Real Estate Transactions

Any purchase or lease by, or concession to, a foreign person of the “covered real estate” that would provide the foreign person the specific property rights (e.g., access, exclusion and improvement rights) may be subject to CFIUS review. The “covered real estate” generally includes any real estate that (i) is, is located within, or will function as part of, an airport or maritime port, or (ii) is located within close proximity of military installation or sensitive U.S. government facilities. The proposed regulations exclude from CFIUS jurisdiction certain real estate transactions, including those involving real estate in urbanized areas and urban clusters and single “housing units,” among others. 

Excepted Investor

The proposed regulations exempt from CFIUS review certain non-controlling covered investments and real estate transactions by “excepted investors.” An “excepted investor” generally means a national of an “excepted foreign state” (which is yet to be identified by CFIUS), or a foreign entity (i) that is organized under the laws of an excepted foreign state or in the U.S., (ii) that has its principal place of business in an excepted foreign state or the U.S., (iii) each of whose board (or equivalent governing body) members is a U.S. national or a national of an excepted foreign state, and (iv) each of whose shareholders that owns at least 5% voting interest (or profit sharing/distribution rights) is a national of an excepted foreign state or an entity organized under the laws of an excepted foreign state and has its principal place of business in an excepted foreign state or in the U.S., among other requirements. 
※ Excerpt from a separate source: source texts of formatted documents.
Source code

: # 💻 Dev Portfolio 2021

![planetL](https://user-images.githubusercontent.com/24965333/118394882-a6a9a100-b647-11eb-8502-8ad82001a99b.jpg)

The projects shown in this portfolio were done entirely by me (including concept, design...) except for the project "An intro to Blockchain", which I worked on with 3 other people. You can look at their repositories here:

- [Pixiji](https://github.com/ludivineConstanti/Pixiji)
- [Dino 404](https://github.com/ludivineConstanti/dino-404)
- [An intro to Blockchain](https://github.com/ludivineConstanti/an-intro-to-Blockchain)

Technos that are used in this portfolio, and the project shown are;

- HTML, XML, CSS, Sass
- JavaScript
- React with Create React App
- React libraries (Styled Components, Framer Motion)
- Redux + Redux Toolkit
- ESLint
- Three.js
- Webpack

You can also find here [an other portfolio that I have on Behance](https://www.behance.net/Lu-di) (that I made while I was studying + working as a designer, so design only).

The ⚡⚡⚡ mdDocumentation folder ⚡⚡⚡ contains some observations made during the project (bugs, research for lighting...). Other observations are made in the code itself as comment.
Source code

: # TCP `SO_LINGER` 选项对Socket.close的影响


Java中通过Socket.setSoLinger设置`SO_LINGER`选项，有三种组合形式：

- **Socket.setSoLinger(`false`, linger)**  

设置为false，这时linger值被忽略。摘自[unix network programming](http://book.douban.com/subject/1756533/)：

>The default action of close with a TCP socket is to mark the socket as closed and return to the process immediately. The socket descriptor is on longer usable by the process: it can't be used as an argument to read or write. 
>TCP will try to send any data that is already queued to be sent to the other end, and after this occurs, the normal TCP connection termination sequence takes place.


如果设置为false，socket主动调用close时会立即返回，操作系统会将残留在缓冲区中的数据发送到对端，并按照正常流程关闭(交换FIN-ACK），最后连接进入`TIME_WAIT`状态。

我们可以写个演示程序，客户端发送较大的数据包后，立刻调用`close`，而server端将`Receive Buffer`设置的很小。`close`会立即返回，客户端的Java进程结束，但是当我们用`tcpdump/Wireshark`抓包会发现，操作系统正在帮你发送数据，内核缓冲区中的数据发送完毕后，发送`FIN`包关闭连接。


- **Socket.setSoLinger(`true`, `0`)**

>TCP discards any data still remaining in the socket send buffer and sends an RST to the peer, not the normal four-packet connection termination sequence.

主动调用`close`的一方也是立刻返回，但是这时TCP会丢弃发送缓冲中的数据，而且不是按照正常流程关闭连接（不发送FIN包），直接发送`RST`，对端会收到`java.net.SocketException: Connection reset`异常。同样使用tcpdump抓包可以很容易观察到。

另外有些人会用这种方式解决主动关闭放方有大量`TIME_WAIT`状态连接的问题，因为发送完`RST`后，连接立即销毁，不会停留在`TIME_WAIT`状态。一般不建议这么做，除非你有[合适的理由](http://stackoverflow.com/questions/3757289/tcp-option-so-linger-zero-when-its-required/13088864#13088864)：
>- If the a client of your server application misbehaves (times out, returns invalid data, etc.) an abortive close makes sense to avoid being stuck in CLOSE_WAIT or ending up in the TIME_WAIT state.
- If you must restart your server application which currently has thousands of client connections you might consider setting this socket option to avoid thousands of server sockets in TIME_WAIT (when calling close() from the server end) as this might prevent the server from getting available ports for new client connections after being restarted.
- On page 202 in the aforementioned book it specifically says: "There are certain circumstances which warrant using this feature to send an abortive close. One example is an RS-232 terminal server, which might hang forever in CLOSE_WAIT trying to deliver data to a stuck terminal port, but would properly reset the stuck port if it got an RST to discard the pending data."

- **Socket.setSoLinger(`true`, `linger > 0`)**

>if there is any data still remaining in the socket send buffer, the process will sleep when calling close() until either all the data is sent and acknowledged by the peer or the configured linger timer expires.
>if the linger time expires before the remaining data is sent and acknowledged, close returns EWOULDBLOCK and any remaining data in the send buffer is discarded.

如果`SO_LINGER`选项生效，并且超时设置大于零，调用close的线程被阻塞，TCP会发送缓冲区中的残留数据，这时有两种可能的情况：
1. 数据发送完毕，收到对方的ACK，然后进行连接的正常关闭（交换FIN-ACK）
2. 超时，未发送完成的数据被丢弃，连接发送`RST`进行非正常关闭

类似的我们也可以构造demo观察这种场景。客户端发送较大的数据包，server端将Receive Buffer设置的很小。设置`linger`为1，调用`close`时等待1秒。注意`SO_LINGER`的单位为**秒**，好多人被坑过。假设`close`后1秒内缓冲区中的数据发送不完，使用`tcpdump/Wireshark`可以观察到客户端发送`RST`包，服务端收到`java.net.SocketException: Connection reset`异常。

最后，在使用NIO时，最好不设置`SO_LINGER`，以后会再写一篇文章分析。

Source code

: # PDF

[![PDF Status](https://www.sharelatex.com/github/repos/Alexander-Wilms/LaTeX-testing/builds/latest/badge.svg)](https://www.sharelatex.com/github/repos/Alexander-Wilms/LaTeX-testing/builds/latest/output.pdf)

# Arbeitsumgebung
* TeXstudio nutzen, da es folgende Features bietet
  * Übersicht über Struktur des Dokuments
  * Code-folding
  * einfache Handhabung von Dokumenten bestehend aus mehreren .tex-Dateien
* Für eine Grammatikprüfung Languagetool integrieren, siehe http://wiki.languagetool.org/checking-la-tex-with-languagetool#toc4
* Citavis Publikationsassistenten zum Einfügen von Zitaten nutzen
The proposed regulations were published today (September 24, 2019) in the Federal Register (click here and here). Interested parties may submit their written comments prior to the due dates. The final rules will become effective no later than February 13, 2020. The Pilot Program Interim Rule, which became effective on November 10, 2018 and addresses CFIUS review of certain transactions involving foreign person and critical technologies, will remain effective for the time being.